- To do
Below are some records; copy each line in them that contains "Handelingen".

BEGIN Data shown

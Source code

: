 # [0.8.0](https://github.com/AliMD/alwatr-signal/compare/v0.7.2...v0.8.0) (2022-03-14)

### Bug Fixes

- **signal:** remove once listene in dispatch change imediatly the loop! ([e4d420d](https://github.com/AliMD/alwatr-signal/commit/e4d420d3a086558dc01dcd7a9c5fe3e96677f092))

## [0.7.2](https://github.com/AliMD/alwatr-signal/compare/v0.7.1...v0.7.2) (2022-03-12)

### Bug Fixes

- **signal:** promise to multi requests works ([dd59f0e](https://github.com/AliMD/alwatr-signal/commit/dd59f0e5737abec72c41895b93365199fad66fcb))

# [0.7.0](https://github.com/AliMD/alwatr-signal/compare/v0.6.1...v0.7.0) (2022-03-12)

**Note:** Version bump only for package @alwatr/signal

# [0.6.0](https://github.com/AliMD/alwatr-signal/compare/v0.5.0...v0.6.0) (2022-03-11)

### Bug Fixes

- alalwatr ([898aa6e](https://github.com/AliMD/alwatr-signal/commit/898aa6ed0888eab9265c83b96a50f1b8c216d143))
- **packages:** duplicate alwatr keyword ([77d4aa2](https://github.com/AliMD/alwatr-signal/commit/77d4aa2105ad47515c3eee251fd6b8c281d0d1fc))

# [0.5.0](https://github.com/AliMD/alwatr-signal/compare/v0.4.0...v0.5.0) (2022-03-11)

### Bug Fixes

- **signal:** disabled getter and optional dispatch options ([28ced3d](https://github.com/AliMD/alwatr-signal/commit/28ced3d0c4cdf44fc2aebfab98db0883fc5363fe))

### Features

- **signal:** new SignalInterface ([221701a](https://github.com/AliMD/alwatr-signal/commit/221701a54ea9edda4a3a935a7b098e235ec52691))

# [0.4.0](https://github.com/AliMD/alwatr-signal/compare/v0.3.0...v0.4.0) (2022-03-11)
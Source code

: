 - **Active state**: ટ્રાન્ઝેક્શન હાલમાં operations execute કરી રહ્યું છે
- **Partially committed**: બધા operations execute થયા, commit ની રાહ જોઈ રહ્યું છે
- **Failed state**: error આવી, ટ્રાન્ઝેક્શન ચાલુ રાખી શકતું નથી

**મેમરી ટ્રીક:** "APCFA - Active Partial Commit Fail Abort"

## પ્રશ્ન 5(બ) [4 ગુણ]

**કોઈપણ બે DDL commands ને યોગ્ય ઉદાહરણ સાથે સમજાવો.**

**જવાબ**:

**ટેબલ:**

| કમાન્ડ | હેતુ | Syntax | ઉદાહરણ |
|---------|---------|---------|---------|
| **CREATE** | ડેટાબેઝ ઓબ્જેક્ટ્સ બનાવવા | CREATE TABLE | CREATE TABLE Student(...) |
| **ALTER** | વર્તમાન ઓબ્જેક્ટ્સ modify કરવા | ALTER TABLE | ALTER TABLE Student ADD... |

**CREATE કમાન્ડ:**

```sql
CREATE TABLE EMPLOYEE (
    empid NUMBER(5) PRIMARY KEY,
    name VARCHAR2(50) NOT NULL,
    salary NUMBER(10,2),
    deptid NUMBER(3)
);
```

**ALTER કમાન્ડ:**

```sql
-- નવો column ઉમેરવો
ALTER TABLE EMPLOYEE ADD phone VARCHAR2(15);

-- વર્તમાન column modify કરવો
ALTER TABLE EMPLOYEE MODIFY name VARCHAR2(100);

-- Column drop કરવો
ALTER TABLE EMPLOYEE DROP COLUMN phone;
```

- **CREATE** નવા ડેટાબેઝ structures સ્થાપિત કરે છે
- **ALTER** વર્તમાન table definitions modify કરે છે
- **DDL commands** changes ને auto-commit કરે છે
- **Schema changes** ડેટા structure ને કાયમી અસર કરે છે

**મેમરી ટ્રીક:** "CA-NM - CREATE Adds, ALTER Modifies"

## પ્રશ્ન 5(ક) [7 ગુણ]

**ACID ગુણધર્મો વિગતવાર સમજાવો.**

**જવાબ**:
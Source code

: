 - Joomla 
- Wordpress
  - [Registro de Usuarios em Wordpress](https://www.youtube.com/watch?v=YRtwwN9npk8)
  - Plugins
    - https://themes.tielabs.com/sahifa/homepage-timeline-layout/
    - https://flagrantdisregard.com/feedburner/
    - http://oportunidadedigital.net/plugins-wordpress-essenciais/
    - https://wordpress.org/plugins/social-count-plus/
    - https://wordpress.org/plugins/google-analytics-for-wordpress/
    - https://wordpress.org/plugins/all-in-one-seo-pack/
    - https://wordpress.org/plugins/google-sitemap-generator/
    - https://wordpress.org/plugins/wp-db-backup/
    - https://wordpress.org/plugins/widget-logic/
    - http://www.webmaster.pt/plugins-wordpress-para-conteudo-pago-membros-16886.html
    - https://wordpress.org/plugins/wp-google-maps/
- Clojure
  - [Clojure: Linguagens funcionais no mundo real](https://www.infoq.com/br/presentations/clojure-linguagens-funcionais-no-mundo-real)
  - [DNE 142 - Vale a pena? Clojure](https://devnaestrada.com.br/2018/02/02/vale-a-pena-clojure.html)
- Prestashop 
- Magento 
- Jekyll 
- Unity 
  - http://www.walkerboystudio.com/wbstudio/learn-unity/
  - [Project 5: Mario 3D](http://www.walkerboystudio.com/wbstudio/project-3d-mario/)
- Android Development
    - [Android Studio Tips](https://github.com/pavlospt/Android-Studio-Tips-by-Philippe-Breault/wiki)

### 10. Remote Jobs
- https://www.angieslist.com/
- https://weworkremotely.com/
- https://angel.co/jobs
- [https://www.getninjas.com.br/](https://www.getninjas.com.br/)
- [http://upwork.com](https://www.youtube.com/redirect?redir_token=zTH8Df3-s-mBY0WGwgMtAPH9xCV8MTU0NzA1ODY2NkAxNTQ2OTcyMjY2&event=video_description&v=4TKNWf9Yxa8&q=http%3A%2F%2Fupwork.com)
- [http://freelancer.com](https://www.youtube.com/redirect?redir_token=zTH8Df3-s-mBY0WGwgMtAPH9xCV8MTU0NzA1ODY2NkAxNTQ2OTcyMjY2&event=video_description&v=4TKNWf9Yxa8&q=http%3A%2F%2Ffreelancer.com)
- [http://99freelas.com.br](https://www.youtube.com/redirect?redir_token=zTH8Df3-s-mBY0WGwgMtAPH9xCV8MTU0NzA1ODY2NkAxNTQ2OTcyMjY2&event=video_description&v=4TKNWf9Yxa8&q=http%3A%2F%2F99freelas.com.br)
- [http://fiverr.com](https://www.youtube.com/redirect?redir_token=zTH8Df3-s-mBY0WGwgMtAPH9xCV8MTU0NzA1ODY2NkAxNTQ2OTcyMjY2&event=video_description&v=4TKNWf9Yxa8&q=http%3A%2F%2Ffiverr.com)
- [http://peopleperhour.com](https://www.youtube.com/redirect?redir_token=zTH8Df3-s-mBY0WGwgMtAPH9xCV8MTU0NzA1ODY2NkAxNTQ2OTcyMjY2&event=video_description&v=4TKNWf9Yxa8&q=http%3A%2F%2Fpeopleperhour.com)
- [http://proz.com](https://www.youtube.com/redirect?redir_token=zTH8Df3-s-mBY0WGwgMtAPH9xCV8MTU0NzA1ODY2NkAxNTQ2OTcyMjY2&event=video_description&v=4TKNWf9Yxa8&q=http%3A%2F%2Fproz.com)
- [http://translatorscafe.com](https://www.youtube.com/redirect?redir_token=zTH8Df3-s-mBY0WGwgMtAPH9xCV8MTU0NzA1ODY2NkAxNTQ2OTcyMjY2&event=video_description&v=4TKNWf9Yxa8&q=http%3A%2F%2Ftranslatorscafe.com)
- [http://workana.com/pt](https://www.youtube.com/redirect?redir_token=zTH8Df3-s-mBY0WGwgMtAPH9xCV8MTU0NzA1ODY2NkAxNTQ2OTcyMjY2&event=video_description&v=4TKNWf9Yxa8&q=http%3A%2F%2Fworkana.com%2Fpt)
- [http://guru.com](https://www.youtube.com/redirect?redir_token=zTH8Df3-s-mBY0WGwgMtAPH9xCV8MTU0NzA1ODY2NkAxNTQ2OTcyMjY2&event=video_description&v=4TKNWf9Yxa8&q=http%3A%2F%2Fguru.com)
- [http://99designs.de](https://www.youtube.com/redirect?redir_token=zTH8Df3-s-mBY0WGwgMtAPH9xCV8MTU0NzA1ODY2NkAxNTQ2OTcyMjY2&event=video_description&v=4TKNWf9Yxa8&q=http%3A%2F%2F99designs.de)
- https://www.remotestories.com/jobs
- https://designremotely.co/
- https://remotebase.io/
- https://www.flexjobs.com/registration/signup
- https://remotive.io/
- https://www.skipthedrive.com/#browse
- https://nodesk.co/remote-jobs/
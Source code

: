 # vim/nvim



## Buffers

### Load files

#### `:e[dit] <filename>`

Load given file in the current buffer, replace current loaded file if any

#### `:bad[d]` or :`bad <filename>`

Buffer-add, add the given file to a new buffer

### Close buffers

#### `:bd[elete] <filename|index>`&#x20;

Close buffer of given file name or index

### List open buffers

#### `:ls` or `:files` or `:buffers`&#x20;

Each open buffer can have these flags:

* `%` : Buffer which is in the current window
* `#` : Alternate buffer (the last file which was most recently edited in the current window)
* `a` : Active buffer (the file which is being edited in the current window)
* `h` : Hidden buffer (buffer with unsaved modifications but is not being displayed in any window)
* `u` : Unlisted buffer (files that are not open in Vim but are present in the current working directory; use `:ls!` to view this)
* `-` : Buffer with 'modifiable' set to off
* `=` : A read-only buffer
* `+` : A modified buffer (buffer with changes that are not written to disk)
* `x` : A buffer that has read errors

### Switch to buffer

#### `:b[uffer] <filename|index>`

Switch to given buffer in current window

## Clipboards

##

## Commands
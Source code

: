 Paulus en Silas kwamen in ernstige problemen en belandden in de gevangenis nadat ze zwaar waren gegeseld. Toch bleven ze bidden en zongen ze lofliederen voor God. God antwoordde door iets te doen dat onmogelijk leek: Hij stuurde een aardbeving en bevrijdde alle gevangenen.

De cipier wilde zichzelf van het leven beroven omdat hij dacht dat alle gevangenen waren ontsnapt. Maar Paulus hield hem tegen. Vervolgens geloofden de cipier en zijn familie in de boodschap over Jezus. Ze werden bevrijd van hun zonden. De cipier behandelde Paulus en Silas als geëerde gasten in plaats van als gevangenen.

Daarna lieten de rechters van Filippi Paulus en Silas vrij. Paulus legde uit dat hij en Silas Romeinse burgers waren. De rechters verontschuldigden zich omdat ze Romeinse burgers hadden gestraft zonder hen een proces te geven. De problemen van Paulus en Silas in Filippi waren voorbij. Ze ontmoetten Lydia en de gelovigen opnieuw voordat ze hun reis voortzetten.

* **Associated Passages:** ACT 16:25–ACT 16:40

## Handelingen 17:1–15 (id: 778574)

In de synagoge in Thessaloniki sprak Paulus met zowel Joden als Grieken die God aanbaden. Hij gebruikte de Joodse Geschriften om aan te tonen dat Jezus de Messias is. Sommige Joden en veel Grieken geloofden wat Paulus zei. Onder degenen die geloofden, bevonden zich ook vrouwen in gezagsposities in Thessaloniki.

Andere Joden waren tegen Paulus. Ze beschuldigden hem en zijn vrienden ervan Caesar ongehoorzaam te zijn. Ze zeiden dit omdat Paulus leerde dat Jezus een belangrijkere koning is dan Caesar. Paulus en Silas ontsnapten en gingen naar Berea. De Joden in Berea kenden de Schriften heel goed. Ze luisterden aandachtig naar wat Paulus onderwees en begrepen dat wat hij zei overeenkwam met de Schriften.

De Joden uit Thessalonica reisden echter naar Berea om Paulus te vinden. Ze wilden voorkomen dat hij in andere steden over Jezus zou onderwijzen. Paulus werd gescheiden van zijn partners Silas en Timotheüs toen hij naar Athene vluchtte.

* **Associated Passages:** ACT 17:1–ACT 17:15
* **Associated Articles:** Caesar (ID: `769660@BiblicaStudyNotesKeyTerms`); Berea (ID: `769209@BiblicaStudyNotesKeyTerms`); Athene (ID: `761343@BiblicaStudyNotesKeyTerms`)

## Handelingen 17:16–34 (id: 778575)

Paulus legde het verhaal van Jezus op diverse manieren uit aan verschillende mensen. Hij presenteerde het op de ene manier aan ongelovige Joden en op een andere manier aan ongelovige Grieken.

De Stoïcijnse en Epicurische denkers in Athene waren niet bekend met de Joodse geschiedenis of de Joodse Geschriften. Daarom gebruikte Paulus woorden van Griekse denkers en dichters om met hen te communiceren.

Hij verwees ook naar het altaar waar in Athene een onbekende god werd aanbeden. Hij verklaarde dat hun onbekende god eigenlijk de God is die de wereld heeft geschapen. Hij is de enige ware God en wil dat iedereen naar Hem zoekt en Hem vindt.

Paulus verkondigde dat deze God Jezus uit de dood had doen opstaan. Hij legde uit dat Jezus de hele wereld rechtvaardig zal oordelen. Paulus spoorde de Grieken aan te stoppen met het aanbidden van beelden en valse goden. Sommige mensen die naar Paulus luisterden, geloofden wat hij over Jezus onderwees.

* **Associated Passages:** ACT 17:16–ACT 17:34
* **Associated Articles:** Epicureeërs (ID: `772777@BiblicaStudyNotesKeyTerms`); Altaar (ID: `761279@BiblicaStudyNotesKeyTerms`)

END Data shown

- Task solution
## Handelingen 17:1–15 (id: 778574)
## Handelingen 17:16–34 (id: 778575)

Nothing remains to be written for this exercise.